Nomad uses PBR vertex painting. What does this mean?

PBR

PBR, or Physically Based Rendering is a common rendering and texturing method in CGI in film, television, games and mobile, as it supports a wide variety of looks, is easy for artists to understand, and produces results that look photoreal.

Vertex painting

Vertex painting means that the paint information is stored in the vertices of the model, rather than in textures. Because Nomad can handle models with hundreds of thousands, often millions of vertices, your models should be able to have highly detailed surface paint; if you can sculpt the detail, you can also paint that detail. This also means that painting in Nomad doesn't require UV mapping, often a slow and technical process in other 3d applications. Many other 3d applications don't support the high vertex counts that Nomad can, however Nomad also has good texture baking and decimation tools to help.

Texturing

Nomad supports textures, but they have to be present in an imported model, or via baking vertex painting to textures.

A texture is simply an image, but in the 3d context it usually refers to an image assigned to an object. In order to wrap an image around a model, the model needs texture coordinates (UV).

Nomad can compute them automatically but you don't have much control on the overall quality.

TIP

One example of workflow:

Painting - Paint

You can enable painting with most tools. For sculpting tools, the Paint intensity has its own slider, independent of the main deformation slider.

Material

Clicking on the material ball will display a preset browser of Color/Roughness/Metalness combinations for skin, metal, plastics. These can be cloned to define your own presets.

PBR painting uses 3 channels:

  • Color The color that will be painted. The eyedropper can be used to select color from other parts of the model, or from reference images.
  • Roughness It tells how "rough" or "smooth" a surface is. A low value for the roughness means that the reflections will be sharp.
  • Metalness It simply tells if the surface is metallic or not. The value should be either 0% or 100% most of the time, in-between values should be exceptional.

By default when you paint, all 3 channels are painted simultaneously.
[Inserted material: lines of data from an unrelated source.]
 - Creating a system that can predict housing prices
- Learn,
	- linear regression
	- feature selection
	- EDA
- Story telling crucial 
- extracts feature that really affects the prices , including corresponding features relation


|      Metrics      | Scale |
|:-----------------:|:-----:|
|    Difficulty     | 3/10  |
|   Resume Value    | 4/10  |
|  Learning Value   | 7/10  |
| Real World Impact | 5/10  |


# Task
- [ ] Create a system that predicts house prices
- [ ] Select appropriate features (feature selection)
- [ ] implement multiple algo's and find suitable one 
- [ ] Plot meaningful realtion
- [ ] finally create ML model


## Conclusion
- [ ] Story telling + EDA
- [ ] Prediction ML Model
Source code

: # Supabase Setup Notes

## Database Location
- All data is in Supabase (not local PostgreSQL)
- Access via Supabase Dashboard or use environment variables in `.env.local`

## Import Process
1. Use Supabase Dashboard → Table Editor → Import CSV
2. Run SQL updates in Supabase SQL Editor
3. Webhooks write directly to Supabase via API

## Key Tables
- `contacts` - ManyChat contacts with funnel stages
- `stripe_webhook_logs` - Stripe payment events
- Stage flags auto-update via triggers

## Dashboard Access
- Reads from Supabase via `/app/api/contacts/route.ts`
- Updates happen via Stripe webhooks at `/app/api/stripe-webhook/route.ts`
This means that instead of just painting 'red', you can be painting 'a red rough metal' or 'a white smooth plastic'. If you need to, you can use the checkboxes to toggle the channels, so that you are only painting, color, or only painting roughness, for example.

Metalness 0%Metalness 100%
Roughness 0%
Roughness 50%
Roughness 100%

WARNING

Metalness and roughness can't be supported if you are using Matcap rendering, so if you paint you will only see the colors.
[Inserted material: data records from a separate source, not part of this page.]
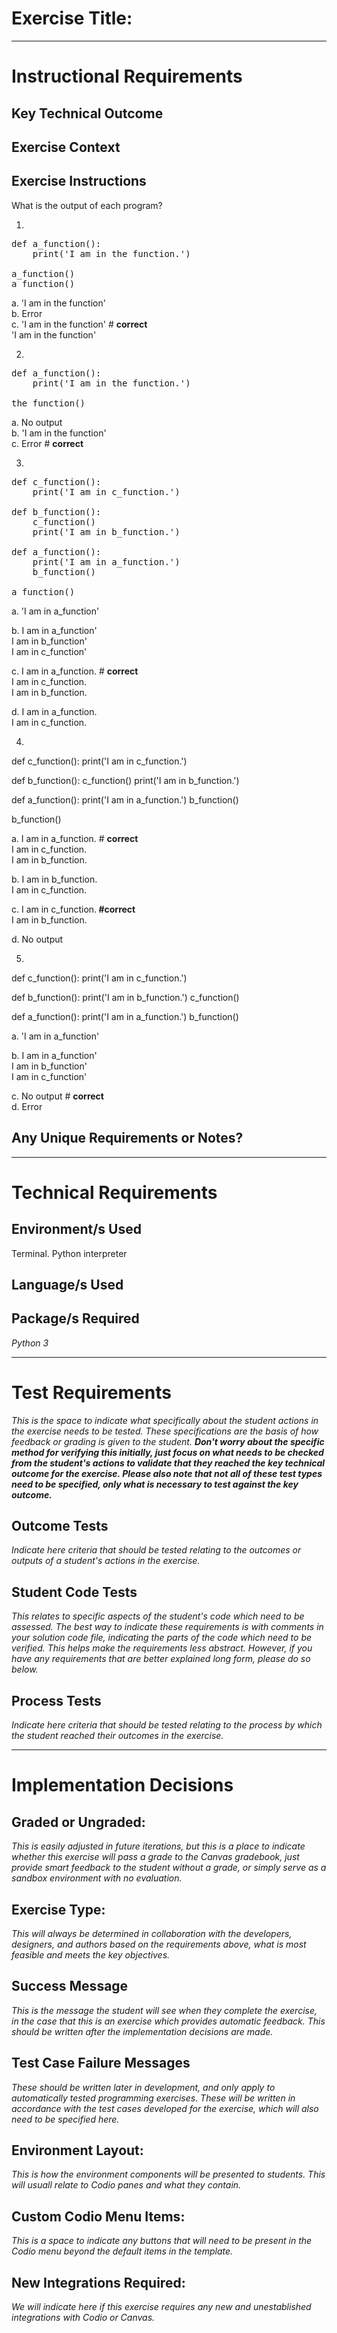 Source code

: # Exercise Title:
---
# Instructional Requirements
## Key Technical Outcome

## Exercise Context

## Exercise Instructions

What is the output of each program?

1.
<pre>
def a_function():
    print('I am in the function.')
    
a_function()
a_function()
</pre>


a. 'I am in the function'<br>
b.  Error <br>
c. 'I am in the function' # <b>correct</b> <br>
   'I am in the function'
   
2. 
<pre>
def a_function():
    print('I am in the function.')

the_function()
</pre>

a. No output  <br>
b. 'I am in the function' <br>
c.  Error # <b> correct </b> <br>

3. 
<pre>
def c_function():
    print('I am in c_function.')

def b_function():
    c_function()
    print('I am in b_function.')    

def a_function():
    print('I am in a_function.')
    b_function()

a_function()
</pre>
 
a. 'I am in a_function' <br>

b. I am in a_function'<br>
   I am in b_function'<br>
   I am in c_function'<br>

c. I am in a_function. # <b>correct</b> <br>
I am in c_function.<br>
I am in b_function.<br>

d. I am in a_function.<br> 
I am in c_function.<br>


4. <pre>
def c_function():
    print('I am in c_function.')

def b_function():
    c_function()
    print('I am in b_function.')    

def a_function():
    print('I am in a_function.')
    b_function()

b_function()
</pre>


a. I am in a_function. # <b>correct</b><br>
I am in c_function.<br>
I am in b_function.<br>

b. I am in b_function.<br> 
I am in c_function.<br>

c. I am in c_function.<b> #correct </b><br>
I am in b_function.<br> 

d. No output

5. <pre>
def c_function():
    print('I am in c_function.')

def b_function():
    print('I am in b_function.') 
    c_function()

def a_function():
    print('I am in a_function.')
    b_function()
</pre>

a. 'I am in a_function' <br>

b. I am in a_function'<br>
   I am in b_function'<br>
   I am in c_function'<br>

c. No output # <b> correct</b><br>
d. Error


## Any Unique Requirements or Notes?

---
# Technical Requirements
<em><strong></strong></em>

## Environment/s Used
Terminal. Python interpreter

## Language/s Used
<em></em>

## Package/s Required
<em>Python 3</em>

---
# Test Requirements
<em>This is the space to indicate what specifically about the student actions in the exercise needs to be tested. These specifications are the basis of how feedback or grading is given to the student. <strong>Don't worry about the specific method for verifying this initially, just focus on what needs to be checked from the student's actions to validate that they reached the key technical outcome for the exercise. Please also note that not all of these test types need to be specified, only what is necessary to test against the key outcome.</strong></em>

## Outcome Tests
<em>Indicate here criteria that should be tested relating to the outcomes or outputs of a student's actions in the exercise.</em>

## Student Code Tests
<em>This relates to specific aspects of the student's code which need to be assessed. The best way to indicate these requirements is with comments in your solution code file, indicating the parts of the code which need to be verified. This helps make the requirements less abstract. However, if you have any requirements that are better explained long form, please do so below.</em>

## Process Tests
<em>Indicate here criteria that should be tested relating to the process by which the student reached their outcomes in the exercise.</em>

---
#  Implementation Decisions

## Graded or Ungraded:
<em>This is easily adjusted in future iterations, but this is a place to indicate whether this exercise will pass a grade to the Canvas gradebook, just provide smart feedback to the student without a grade, or simply serve as a sandbox environment with no evaluation.</em>

## Exercise Type:
<em>This will always be determined in collaboration with the developers, designers, and authors based on the requirements above, what is most feasible and meets the key objectives.</em>

## Success Message
<em>This is the message the student will see when they complete the exercise, in the case that this is an exercise which provides automatic feedback. This should be written after the implementation decisions are made.</em>

## Test Case Failure Messages
<em>These should be written later in development, and only apply to automatically tested programming exercises. These will be written in accordance with the test cases developed for the exercise, which will also need to be specified here.</em>

## Environment Layout:
<em>This is how the environment components will be presented to students. This will usuall relate to Codio panes and what they contain.</em>

## Custom Codio Menu Items:
<em>This is a space to indicate any buttons that will need to be present in the Codio menu beyond the default items in the template.</em>

## New Integrations Required:
<em>We will indicate here if this exercise requires any new and unestablished integrations with Codio or Canvas.</em>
Each channel also supports loading a texture, so you can paint with a color image. When using this feature, it's often useful to swap to something like the Stamp tool, or use the stroke menu to use a mode other than dot, which can smear the texture.

TIP

You might consider turning on Smooth Shading globally or per-object if you are painting a metallic surface on on object with a lower polycount.

Paint all

Apply the current material to the object. Masked areas and disabled channels won't be painted.

Force paint all

Apply the current material to the object, ignoring masks and disabled channels.

Use stroke alpha

Use the tool alpha to modulate the painting intensity.

Use stroke falloff

Use the tool falloff to modulate the painting intensity.

Use stroke randomize

Use the tool randomization to modulate the painting intensity.

Global material

If this option is enabled, the selected material will be the same as the other tools. Note that it only takes into account roughness, metalness and color settings.